Plain-text document sources:

##############################

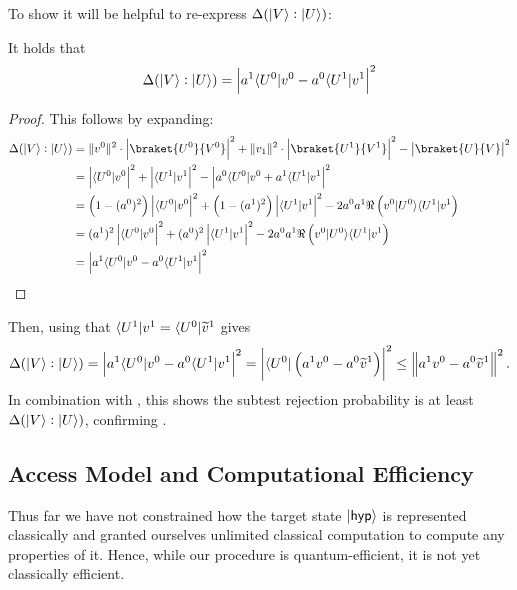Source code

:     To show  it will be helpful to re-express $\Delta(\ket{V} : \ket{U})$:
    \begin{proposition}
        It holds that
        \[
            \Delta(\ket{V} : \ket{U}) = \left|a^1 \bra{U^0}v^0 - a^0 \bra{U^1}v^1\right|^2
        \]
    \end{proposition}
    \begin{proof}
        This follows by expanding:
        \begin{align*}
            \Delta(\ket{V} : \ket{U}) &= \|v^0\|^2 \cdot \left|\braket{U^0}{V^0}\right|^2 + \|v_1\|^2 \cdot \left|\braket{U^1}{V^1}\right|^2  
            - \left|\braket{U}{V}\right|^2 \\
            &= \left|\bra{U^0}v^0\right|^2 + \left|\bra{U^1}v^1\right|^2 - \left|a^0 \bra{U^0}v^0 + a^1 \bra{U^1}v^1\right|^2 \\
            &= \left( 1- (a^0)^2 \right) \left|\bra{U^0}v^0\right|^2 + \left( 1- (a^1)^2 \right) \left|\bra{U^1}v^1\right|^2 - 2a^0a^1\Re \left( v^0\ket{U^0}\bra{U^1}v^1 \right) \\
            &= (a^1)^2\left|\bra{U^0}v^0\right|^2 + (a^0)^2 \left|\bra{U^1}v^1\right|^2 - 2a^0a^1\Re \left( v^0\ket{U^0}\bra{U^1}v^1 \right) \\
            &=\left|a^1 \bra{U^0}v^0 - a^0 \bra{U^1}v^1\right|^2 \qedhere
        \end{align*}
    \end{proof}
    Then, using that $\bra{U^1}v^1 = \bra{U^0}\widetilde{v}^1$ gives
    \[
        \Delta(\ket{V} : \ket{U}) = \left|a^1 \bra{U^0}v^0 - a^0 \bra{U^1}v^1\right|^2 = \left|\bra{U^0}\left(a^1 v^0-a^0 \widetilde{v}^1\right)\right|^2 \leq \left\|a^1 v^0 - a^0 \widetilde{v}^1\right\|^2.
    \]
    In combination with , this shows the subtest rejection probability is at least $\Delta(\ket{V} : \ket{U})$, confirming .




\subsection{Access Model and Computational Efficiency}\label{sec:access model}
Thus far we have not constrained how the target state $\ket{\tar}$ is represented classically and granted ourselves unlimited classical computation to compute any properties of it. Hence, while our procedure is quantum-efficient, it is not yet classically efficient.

##############################

▸ Work request: In your copy, include no pictures; print every line above exactly.

▸ Response box:
Source code

:     To show  it will be helpful to re-express $\Delta(\ket{V} : \ket{U})$:
    \begin{proposition}
        It holds that
        \[
            \Delta(\ket{V} : \ket{U}) = \left|a^1 \bra{U^0}v^0 - a^0 \bra{U^1}v^1\right|^2
        \]
    \end{proposition}
    \begin{proof}
        This follows by expanding:
        \begin{align*}
            \Delta(\ket{V} : \ket{U}) &= \|v^0\|^2 \cdot \left|\braket{U^0}{V^0}\right|^2 + \|v_1\|^2 \cdot \left|\braket{U^1}{V^1}\right|^2  
            - \left|\braket{U}{V}\right|^2 \\
            &= \left|\bra{U^0}v^0\right|^2 + \left|\bra{U^1}v^1\right|^2 - \left|a^0 \bra{U^0}v^0 + a^1 \bra{U^1}v^1\right|^2 \\
            &= \left( 1- (a^0)^2 \right) \left|\bra{U^0}v^0\right|^2 + \left( 1- (a^1)^2 \right) \left|\bra{U^1}v^1\right|^2 - 2a^0a^1\Re \left( v^0\ket{U^0}\bra{U^1}v^1 \right) \\
            &= (a^1)^2\left|\bra{U^0}v^0\right|^2 + (a^0)^2 \left|\bra{U^1}v^1\right|^2 - 2a^0a^1\Re \left( v^0\ket{U^0}\bra{U^1}v^1 \right) \\
            &=\left|a^1 \bra{U^0}v^0 - a^0 \bra{U^1}v^1\right|^2 \qedhere
        \end{align*}
    \end{proof}
    Then, using that $\bra{U^1}v^1 = \bra{U^0}\widetilde{v}^1$ gives
    \[
        \Delta(\ket{V} : \ket{U}) = \left|a^1 \bra{U^0}v^0 - a^0 \bra{U^1}v^1\right|^2 = \left|\bra{U^0}\left(a^1 v^0-a^0 \widetilde{v}^1\right)\right|^2 \leq \left\|a^1 v^0 - a^0 \widetilde{v}^1\right\|^2.
    \]
    In combination with , this shows the subtest rejection probability is at least $\Delta(\ket{V} : \ket{U})$, confirming .




\subsection{Access Model and Computational Efficiency}\label{sec:access model}
Thus far we have not constrained how the target state $\ket{\tar}$ is represented classically and granted ourselves unlimited classical computation to compute any properties of it. Hence, while our procedure is quantum-efficient, it is not yet classically efficient.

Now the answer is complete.